Aux Etats-Unis, où les pionniers du web étaient jusqu’ici célébrés comme des héros de la liberté ayant su tirer profit de la technologie pour réaliser le rêve du self made man, les vents sont en train de tourner. Parvenus à des sommets de capitalisation boursière, les géants du secteur se voient désormais accusés de favoriser le bidouillage des élections, de violer la confidentialité des données, d’exercer un monopole préjudiciable à la liberté d’entreprendre et de commercer.

Jamais un aussi petit groupe d’entreprises n’avait exercé autant de pouvoir sur l’économie depuis le temps des « barons voleurs », entre la fin du 19e siècle et le début du 20e. A l’époque, les autorités de la concurrence avaient procédé au démantèlement des groupes industriels les plus puissants dans le pétrole, le tabac, la sidérurgie, la finance…

Les GAFA dans le collimateur de Trump

Des candidats à l’investiture démocrate parlent aujourd’hui de séparer certains groupes en plusieurs entités. Une fois n’est pas coutume, leurs préoccupations rejoignent celles de la Maison Blanche, même si les motivations divergent. Depuis son arrivée au pouvoir, Donald Trump figure parmi les critiques les plus virulents des GAFA. Non sans arrières-pensées politiques, dans la mesure où la Silicon Valley est considérée comme étant favorable aux Démocrates, même on y trouve un ethos libertarien plus fort que partout ailleurs.

Ces derniers mois, Trump a plus d’une fois agité la menace d’enquêtes approfondies et de nouvelles réglementations antitrust. Lors d’un récent sommet consacré aux réseaux sociaux, il a promis de convoquer à la Maison Blanche les patrons de la tech afin « d’explorer toutes les solutions réglementaires et législatives pour protéger la liberté d’expression » – l’une de ses préoccupations les plus médiatisées étant de permettre à ses partisans les plus borderline d’exprimer leur haine de leurs adversaires sans modération.

En mars dernier, suite au tollé provoqué par la diffusion en direct sur Facebook de la tuerie de Christchurch, Mark Zuckerberg se fendait d’une tribune dans laquelle il écrivait : « Je suis convaincu que les gouvernements et les régulateurs doivent jouer un rôle plus actif ». Mais son appel à la régulation concernait l’usage des données et les questions de liberté d’expression, pas les enjeux purement économiques.

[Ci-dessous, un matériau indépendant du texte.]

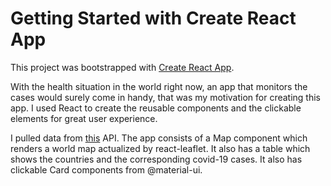 # Getting Started with Create React App

This project was bootstrapped with [Create React App](https://github.com/facebook/create-react-app).

With the health situation in the world right now, an app that monitors the cases would surely come in handy, that was my motivation for creating this app. I used React to create the reusable components and the clickable elements for great user experience.

I pulled data from [this](https://disease.sh/v3/covid/countries) API. The app consists of a Map component which renders a world map actualized by react-leaflet. It also has a table which shows the countries and the corresponding covid-19 cases. It also has clickable Card components from @material-ui.


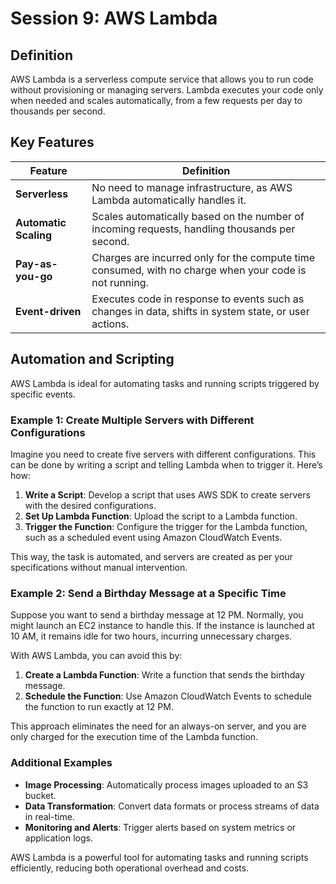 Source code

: # Session 9: AWS Lambda

## Definition
AWS Lambda is a serverless compute service that allows you to run code without provisioning or managing servers. Lambda executes your code only when needed and scales automatically, from a few requests per day to thousands per second.

## Key Features

| Feature              | Definition                                                                                      |
|----------------------|-------------------------------------------------------------------------------------------------|
| **Serverless**       | No need to manage infrastructure, as AWS Lambda automatically handles it.                       |
| **Automatic Scaling**| Scales automatically based on the number of incoming requests, handling thousands per second.   |
| **Pay-as-you-go**    | Charges are incurred only for the compute time consumed, with no charge when your code is not running. |
| **Event-driven**     | Executes code in response to events such as changes in data, shifts in system state, or user actions. |

## Automation and Scripting
AWS Lambda is ideal for automating tasks and running scripts triggered by specific events.

### Example 1: Create Multiple Servers with Different Configurations
Imagine you need to create five servers with different configurations. This can be done by writing a script and telling Lambda when to trigger it. Here’s how:

1. **Write a Script**: Develop a script that uses AWS SDK to create servers with the desired configurations.
2. **Set Up Lambda Function**: Upload the script to a Lambda function.
3. **Trigger the Function**: Configure the trigger for the Lambda function, such as a scheduled event using Amazon CloudWatch Events.

This way, the task is automated, and servers are created as per your specifications without manual intervention.

### Example 2: Send a Birthday Message at a Specific Time
Suppose you want to send a birthday message at 12 PM. Normally, you might launch an EC2 instance to handle this. If the instance is launched at 10 AM, it remains idle for two hours, incurring unnecessary charges. 

With AWS Lambda, you can avoid this by:

1. **Create a Lambda Function**: Write a function that sends the birthday message.
2. **Schedule the Function**: Use Amazon CloudWatch Events to schedule the function to run exactly at 12 PM.

This approach eliminates the need for an always-on server, and you are only charged for the execution time of the Lambda function.

### Additional Examples
- **Image Processing**: Automatically process images uploaded to an S3 bucket.
- **Data Transformation**: Convert data formats or process streams of data in real-time.
- **Monitoring and Alerts**: Trigger alerts based on system metrics or application logs.

AWS Lambda is a powerful tool for automating tasks and running scripts efficiently, reducing both operational overhead and costs.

On comprend pourquoi. En annonçant le lancement du libra, sa cybermonnaie, le roi des réseaux sociaux est en passe de concurrencer les Etats sur l’une de leurs prérogatives historiques : le pouvoir de battre monnaie. Au point que les ministres des finances du G7 ont souligné mercredi le « besoin d’agir rapidement » pour empêcher sa mise en place. Preuve que les défis générés par la puissance des GAFA ont pris une dimension mondiale.